How to complete this task
Set the listing down exactly; no pictures.

Extracted information
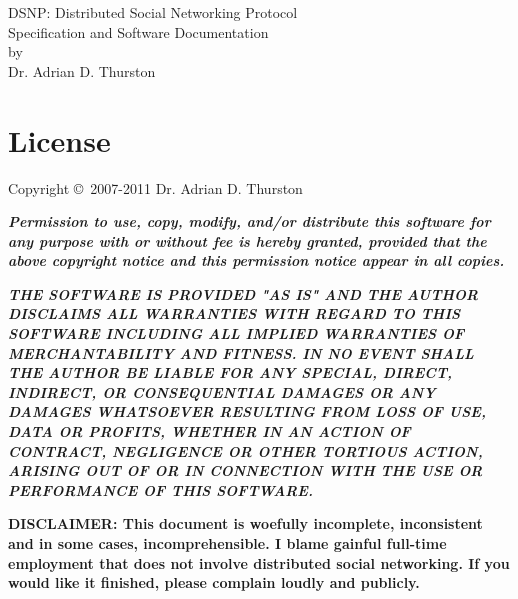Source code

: \documentclass[letterpaper,11pt,oneside]{article}
\begin{document}
%
%
\thispagestyle{empty}
\begin{center}
{\huge DSNP: Distributed Social Networking Protocol}\\
\vspace*{12pt}
{\Large Specification and Software Documentation}\\
\vspace{12pt}
by\\
\vspace{12pt}
{\large Dr. Adrian D. Thurston}\\
\end{center}


\section*{License}

Copyright \copyright\ 2007-2011 Dr. Adrian D. Thurston

\vspace{5pt}

{\bf\it\noindent Permission to use, copy, modify, and/or distribute this software for any
purpose with or without fee is hereby granted, provided that the above
copyright notice and this permission notice appear in all copies.}

\vspace{5pt}

{\bf\it\noindent THE SOFTWARE IS PROVIDED "AS IS" AND THE AUTHOR DISCLAIMS ALL WARRANTIES
WITH REGARD TO THIS SOFTWARE INCLUDING ALL IMPLIED WARRANTIES OF
MERCHANTABILITY AND FITNESS. IN NO EVENT SHALL THE AUTHOR BE LIABLE FOR
ANY SPECIAL, DIRECT, INDIRECT, OR CONSEQUENTIAL DAMAGES OR ANY DAMAGES
WHATSOEVER RESULTING FROM LOSS OF USE, DATA OR PROFITS, WHETHER IN AN
ACTION OF CONTRACT, NEGLIGENCE OR OTHER TORTIOUS ACTION, ARISING OUT OF
OR IN CONNECTION WITH THE USE OR PERFORMANCE OF THIS SOFTWARE.}

\vspace{15pt}
{\noindent\bf\large DISCLAIMER: This document is woefully incomplete,
inconsistent and in some cases, incomprehensible. I blame gainful full-time
employment that does not involve distributed social networking. If you would
like it finished, please complain loudly and publicly.}

\tableofcontents

%
%


%
%
%
\end{document}
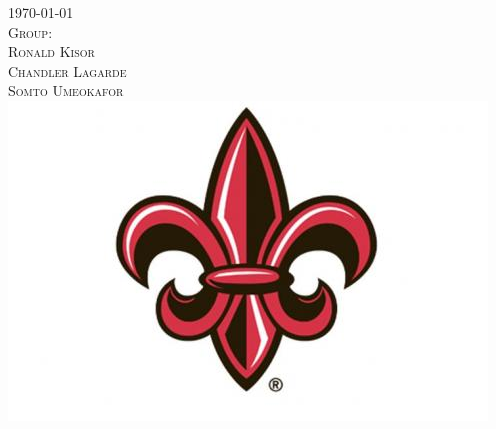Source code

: \documentclass[12pt]{article}
\begin{document}
\begin{titlepage}


{\textsc{\large \today}}\\[0.5cm] %



\textsc{\large Group:}\\[0.1cm]
\textsc{Ronald Kisor}\\
\textsc{Chandler Lagarde}\\
\textsc{Somto Umeokafor}
\\[0.5cm]


\includegraphics[width=5in]{UL_logo.jpg}\\[1cm] %
 

\vfill %

\end{titlepage}
\end{document}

Written solution
Source code

: \documentclass[letterpaper,11pt,oneside]{article}
\begin{document}
%
%
\thispagestyle{empty}
\begin{center}
{\huge DSNP: Distributed Social Networking Protocol}\\
\vspace*{12pt}
{\Large Specification and Software Documentation}\\
\vspace{12pt}
by\\
\vspace{12pt}
{\large Dr. Adrian D. Thurston}\\
\end{center}


\section*{License}

Copyright \copyright\ 2007-2011 Dr. Adrian D. Thurston

\vspace{5pt}

{\bf\it\noindent Permission to use, copy, modify, and/or distribute this software for any
purpose with or without fee is hereby granted, provided that the above
copyright notice and this permission notice appear in all copies.}

\vspace{5pt}

{\bf\it\noindent THE SOFTWARE IS PROVIDED "AS IS" AND THE AUTHOR DISCLAIMS ALL WARRANTIES
WITH REGARD TO THIS SOFTWARE INCLUDING ALL IMPLIED WARRANTIES OF
MERCHANTABILITY AND FITNESS. IN NO EVENT SHALL THE AUTHOR BE LIABLE FOR
ANY SPECIAL, DIRECT, INDIRECT, OR CONSEQUENTIAL DAMAGES OR ANY DAMAGES
WHATSOEVER RESULTING FROM LOSS OF USE, DATA OR PROFITS, WHETHER IN AN
ACTION OF CONTRACT, NEGLIGENCE OR OTHER TORTIOUS ACTION, ARISING OUT OF
OR IN CONNECTION WITH THE USE OR PERFORMANCE OF THIS SOFTWARE.}

\vspace{15pt}
{\noindent\bf\large DISCLAIMER: This document is woefully incomplete,
inconsistent and in some cases, incomprehensible. I blame gainful full-time
employment that does not involve distributed social networking. If you would
like it finished, please complain loudly and publicly.}

\tableofcontents

%
%


%
%
%
\end{document}
Source code

: \documentclass[12pt]{article}
\begin{document}
\begin{titlepage}


{\textsc{\large \today}}\\[0.5cm] %



\textsc{\large Group:}\\[0.1cm]
\textsc{Ronald Kisor}\\
\textsc{Chandler Lagarde}\\
\textsc{Somto Umeokafor}
\\[0.5cm]


\includegraphics[width=5in]{UL_logo.jpg}\\[1cm] %
 

\vfill %

\end{titlepage}
\end{document}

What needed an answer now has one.